What Is The Difference Between FEM And FEA?
FEM stands for Finite Element Method, which is an analytical tool used in engineering and physics to analyse a wide range of phenomena. This method involves dividing a physical system into many small elements that are connected by nodes.
Each element is then solved using differential equations, numerical methods, and sometimes analytical techniques.
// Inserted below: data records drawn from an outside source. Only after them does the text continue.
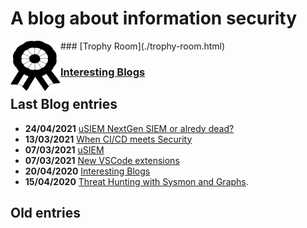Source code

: # A blog about information security
<img align="left" width="80" height="80" src="https://github.com/SecSamDev/secsamdev.github.io/raw/master/assets/img/achievement.svg" alt="Throphy room">
### [Trophy Room](./trophy-room.html)


### [Interesting Blogs](./entries/interesting-blogs.md)

## Last Blog entries

* **24/04/2021**  [uSIEM NextGen SIEM or alredy dead?](./entries/next-gen-siem-thoughts.md)
* **13/03/2021**  [When CI/CD meets Security](./entries/testing-siem-integration.md)
* **07/03/2021**  [uSIEM](./entries/usiem-framework.md)
* **07/03/2021**  [New VSCode extensions](./entries/vscode-extensions.md)
* **20/04/2020**  [Interesting Blogs](./entries/interesting-blogs.md)
* **15/04/2020**  [Threat Hunting with Sysmon and Graphs](./entries/sysmon-graph.html).


## Old entries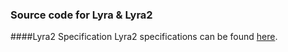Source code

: ### Source code for Lyra & Lyra2

####Lyra2 Specification
Lyra2 specifications can be found [here](http://lyra-leocalm.rhcloud.com/Lyra2ReferenceGuide.pdf).
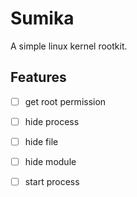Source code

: # Sumika

A simple linux kernel rootkit.

## Features

- [ ] get root permission
- [ ] hide process
- [ ] hide file
- [ ] hide module
- [ ] start process

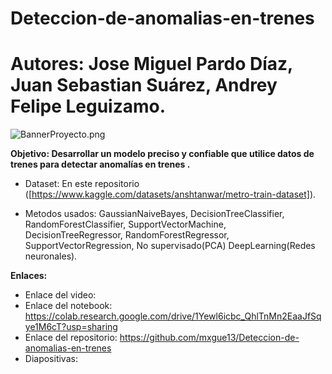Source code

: # Deteccion-de-anomalias-en-trenes

# Autores: Jose Miguel Pardo Díaz, Juan Sebastian Suárez, Andrey Felipe Leguizamo. 

![BannerProyecto.png](https://github.com/mxgue13/Deteccion-de-anomalias-en-trenes/assets)

**Objetivo: Desarrollar un modelo preciso y confiable que utilice datos de trenes para detectar anomalías en trenes .**

- Dataset: En este repositorio ([https://www.kaggle.com/datasets/anshtanwar/metro-train-dataset]).

- Metodos usados: GaussianNaiveBayes, DecisionTreeClassifier, RandomForestClassifier, SupportVectorMachine, DecisionTreeRegressor, RandomForestRegressor, SupportVectorRegression, No supervisado(PCA) DeepLearning(Redes neuronales).

**Enlaces:**
- Enlace del video: 
- Enlace del notebook: https://colab.research.google.com/drive/1Yewl6icbc_QhlTnMn2EaaJfSqye1M6cT?usp=sharing
- Enlace del repositorio: https://github.com/mxgue13/Deteccion-de-anomalias-en-trenes
- Diapositivas: 

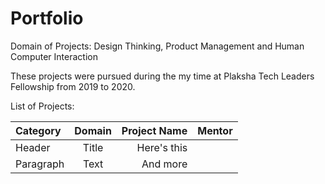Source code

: # Portfolio
Domain of  Projects: Design Thinking, Product Management and Human Computer Interaction

These projects were pursued during the my time at Plaksha Tech Leaders Fellowship from 2019 to 2020.


List of Projects:

| Category     | Domain | Project Name   | Mentor
| :---        |    :----:   |          ---: | :----:   |
| Header      | Title       | Here's this   |          |    
| Paragraph   | Text        | And  more      |         |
The resulting solution provides a detailed understanding of the physical system, including its behaviour under different loading conditions.
FEA stands for Finite Element Analysis, which is the application of FEM to study and solve complex engineering problems.
There is no difference between FEM and FEA. One term refers to the method (Finite Element Method) used to describe a complex engineering problem, while the other refers to the application (Finite Element Analysis) of the method to real-world simulation problems.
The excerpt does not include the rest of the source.